A escuridão que eu enfrentava ali não era parecida com nada que eu já tinha experimentado. Era densa, pesada por demais, um pouco pelo risco fino da lua. Quase me senti como as minhocas, fazendo tudo na base do tato. Não sei como, mas comecei a me arrastar pelo chão ora duro, ora fofo, com o corpo pesando uma tonelada e sem nem saber direito o que estava fazendo e muito provavelmente sendo devorada pelos mosquitos e outros animais enquanto passava por cima deles, o que era muito justo. Não foi nem um pouco como da outra vez que Sua Senhoria falou comigo. E se Ele não havia me chamado… O que estava acontecendo?
A certa altura eu estava exausta e devo ter adormecido. Despertei com a sensação de algo contra o rosto e de estar no que parecia ser uma superfície lisa e um pouco aquecida, como uma pedra perto do fogo, porém com a cabeça elevada sobre o que percebi ser o colo do Mentor. Eu quis me mexer, mas ele me impediu com um sibilo determinado e continuou a passar o pedaço de pano úmido no meu rosto e cabelo, sua outra mão debaixo da minha nuca. Parecia preocupado, pois murmurava por entre os dentes.
“Que bagunça…”
“Perdoe-me, Majestade. Eu…”
“Tudo bem. Isso se ajeita. Consegue levantar?” eu pus as pernas para fora, mas mesmo ali eu tinha as mesmas limitações físicas de sempre. Induzi-o a me sustentar enquanto me erguia para sentar na pedra; fiz mais força que o normal porque não quis parecer preguiçosa. Minhas pernas eram curtas demais para aquela altura e eu ainda não estava acostumada, então mantive as mãos dele sobre meu tronco para me dar equilíbrio, ajoelhado de frente para mim.

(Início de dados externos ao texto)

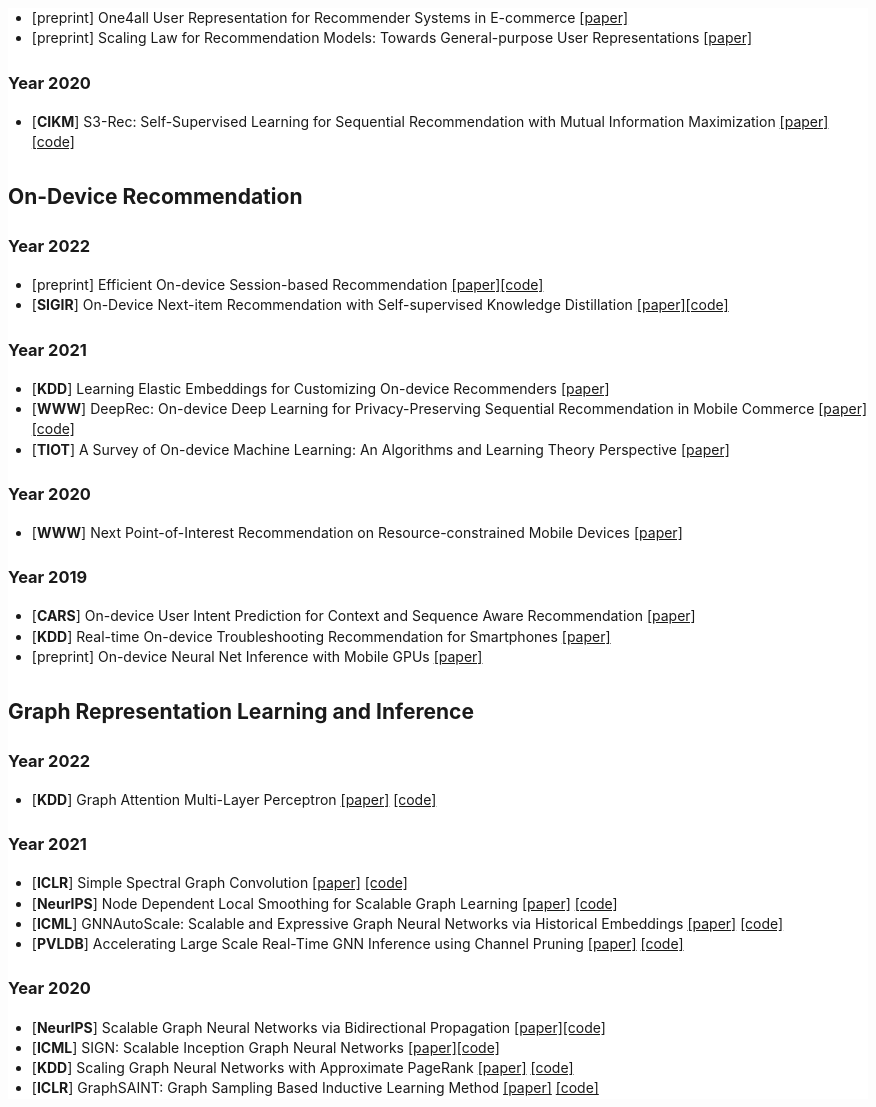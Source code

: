  + [preprint] One4all User Representation for Recommender Systems in E-commerce [[paper]](https://arxiv.org/abs/2106.00573)
 + [preprint] Scaling Law for Recommendation Models: Towards General-purpose User Representations [[paper]](https://arxiv.org/abs/2111.11294)
 
### Year 2020
+ [**CIKM**] S3-Rec: Self-Supervised Learning for Sequential Recommendation with Mutual Information Maximization  [[paper]](https://dl.acm.org/doi/10.1145/3340531.3411954)[[code]](https://github.com/RUCAIBox/CIKM2020-S3Rec)

## On-Device Recommendation
### Year 2022
+ [preprint] Efficient On-device Session-based Recommendation  [[paper]](https://arxiv.org/pdf/2209.13422.pdf)[[code]](https://github.com/xiaxin1998/EOD-Rec) 
+ [**SIGIR**] On-Device Next-item Recommendation with Self-supervised Knowledge Distillation  [[paper]](https://dl.acm.org/doi/10.1145/3340531.3411954)[[code]](https://github.com/xiaxin1998/OD-Rec) 
### Year 2021
+ [**KDD**] Learning Elastic Embeddings for Customizing On-device Recommenders  [[paper]](https://dl.acm.org/doi/10.1145/3447548.3467220)
+ [**WWW**] DeepRec: On-device Deep Learning for Privacy-Preserving Sequential Recommendation in Mobile Commerce  [[paper]](https://doi.org/10.1145/3442381.3449942) [[code]](https://github.com/hanjialiang/DeepRec)
+ [**TIOT**] A Survey of On-device Machine Learning: An Algorithms and Learning Theory Perspective [[paper]](https://doi.org/10.1145/3450494)
### Year 2020
+ [**WWW**] Next Point-of-Interest Recommendation on Resource-constrained Mobile Devices  [[paper]](https://doi.org/10.1145/3366423.3380170)
### Year 2019
+ [**CARS**] On-device User Intent Prediction for Context and Sequence Aware Recommendation [[paper]](https://arxiv.org/pdf/1909.12756.pdf)
+ [**KDD**] Real-time On-device Troubleshooting Recommendation for Smartphones [[paper]](https://doi.org/10.1145/3292500.3330669)
+ [preprint] On-device Neural Net Inference with Mobile GPUs [[paper]](https://arxiv.org/abs/1907.01989)

## Graph Representation Learning and Inference
### Year 2022
+ [**KDD**] Graph Attention Multi-Layer Perceptron [[paper]](https://dl.acm.org/doi/abs/10.1145/3534678.3539121) [[code]](https://github.com/zwt233/GAMLP)
### Year 2021
+ [**ICLR**] Simple Spectral Graph Convolution [[paper]](https://openreview.net/forum?id=CYO5T-YjWZV) [[code]](https://github.com/allenhaozhu/SSGC)
+ [**NeurIPS**] Node Dependent Local Smoothing for Scalable Graph Learning [[paper]](https://arxiv.org/abs/2110.14377) [[code]](https://github.com/zwt233/NDLS)
+ [**ICML**] GNNAutoScale: Scalable and Expressive Graph Neural Networks via Historical Embeddings [[paper]](https://arxiv.org/abs/2106.05609) [[code]](https://github.com/rusty1s/pyg_autoscale)
+ [**PVLDB**] Accelerating Large Scale Real-Time GNN Inference using Channel Pruning [[paper]](https://arxiv.org/abs/2105.04528) [[code]](https://github.com/tedzhouhk/GCNP)
### Year 2020
+ [**NeurIPS**] Scalable Graph Neural Networks via Bidirectional Propagation [[paper]](https://arxiv.org/abs/2010.15421)[[code]](https://github.com/chennnM/GBP)
+ [**ICML**] SIGN: Scalable Inception Graph Neural Networks [[paper]](https://arxiv.org/abs/2004.11198)[[code]](https://github.com/twitter-research/sign)
+ [**KDD**] Scaling Graph Neural Networks with Approximate PageRank [[paper]](https://arxiv.org/abs/2007.01570) [[code]](https://github.com/TUM-DAML/pprgo_pytorch)
+ [**ICLR**] GraphSAINT: Graph Sampling Based Inductive Learning Method [[paper]](https://arxiv.org/abs/1907.04931) [[code]](https://github.com/GraphSAINT/GraphSAINT)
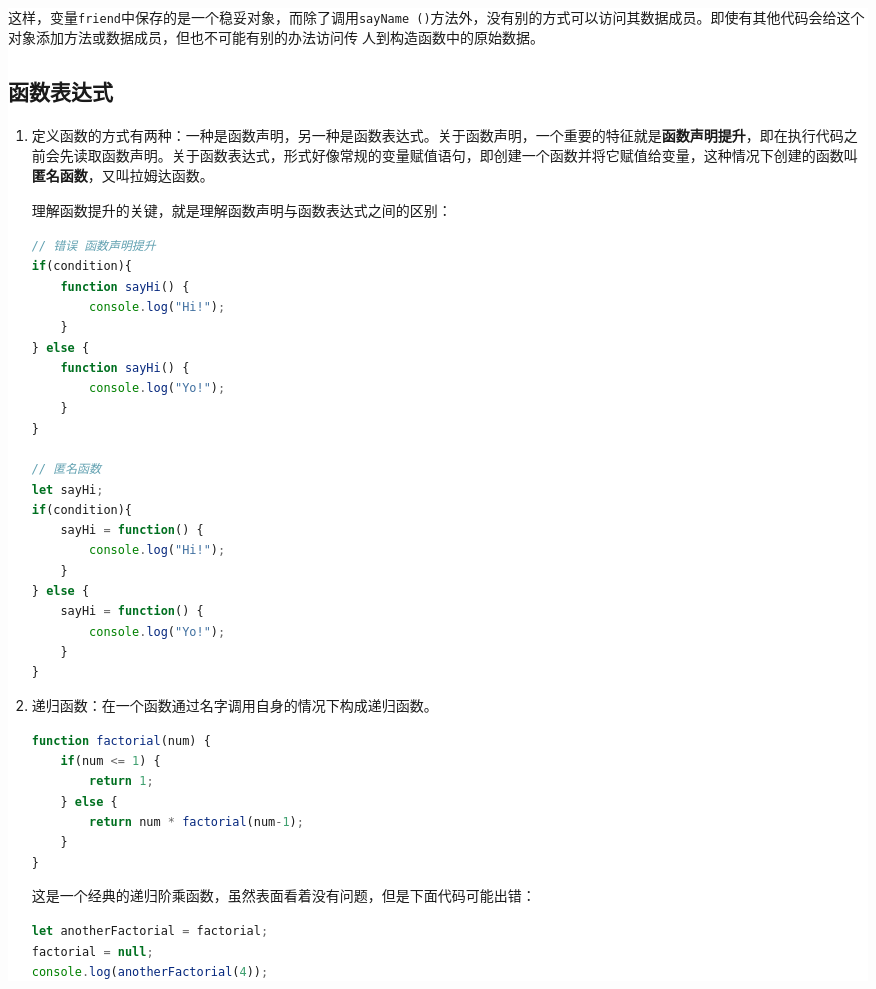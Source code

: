   这样，变量`friend`中保存的是一个稳妥对象，而除了调用`sayName ()`方法外，没有别的方式可以访问其数据成员。即使有其他代码会给这个对象添加方法或数据成员，但也不可能有别的办法访问传 人到构造函数中的原始数据。

## 函数表达式

1. 定义函数的方式有两种：一种是函数声明，另一种是函数表达式。关于函数声明，一个重要的特征就是**函数声明提升**，即在执行代码之前会先读取函数声明。关于函数表达式，形式好像常规的变量赋值语句，即创建一个函数并将它赋值给变量，这种情况下创建的函数叫**匿名函数**，又叫拉姆达函数。

    理解函数提升的关键，就是理解函数声明与函数表达式之间的区别：

   ```javascript
   // 错误 函数声明提升
   if(condition){
       function sayHi() {
           console.log("Hi!");
       }
   } else {
       function sayHi() {
           console.log("Yo!");
       }
   }
   
   // 匿名函数
   let sayHi;
   if(condition){
       sayHi = function() {
           console.log("Hi!");
       }
   } else {
       sayHi = function() {
           console.log("Yo!");
       }
   }
   ```

2. 递归函数：在一个函数通过名字调用自身的情况下构成递归函数。

   ```javascript
   function factorial(num) {
       if(num <= 1) {
           return 1;
       } else {
           return num * factorial(num-1);
       }
   }
   ```

   这是一个经典的递归阶乘函数，虽然表面看着没有问题，但是下面代码可能出错：

   ```javascript
   let anotherFactorial = factorial;
   factorial = null;
   console.log(anotherFactorial(4));
   ```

“Go raibh míle maith agaibh, a chuisle mo chroí.” muito obrigada, meu amor. Ele abanou a cabeça e sorriu. Olhei para mim mesma e não gostei do que vi; não é assim que se recebe um rei. Estava arranhada e suja, mas pelo menos não sentia dor. Sem tirar uma das mãos de mim, com a outra o Senhor molhou outro pedaço de pano e me deu para que eu pudesse limpar e examinar onde ele não se sentiu autorizado a encostar. Meu corpo vibrava e formigava por estar perto dele.
“Fogo do meu coração, choque da minha espinha…” abaixei a cabeça em reverência. “É esta tua casa… A tua casa favorita?” então o Mentor sorriu de novo, levantou meu queixo e endireitou minha coluna devagar, sob a pressão das palmas, como da outra vez.
“Isso, muito bem. Olhe para mim, mulher.” pausa. “Bem, como você sabe, todos os bosques são minha casa, neste mundo e nos outros. Mas não, este não é o bosque caro do meu coração. E não, desta vez eu não te chamei. Não sabe por que veio parar aqui, não é?” ele suspirou quando eu fiz que não, então disse que tinha uma ideia do motivo, mas queria esperar um pouco até ter certeza. Logo depois, perguntou se eu não queria chá.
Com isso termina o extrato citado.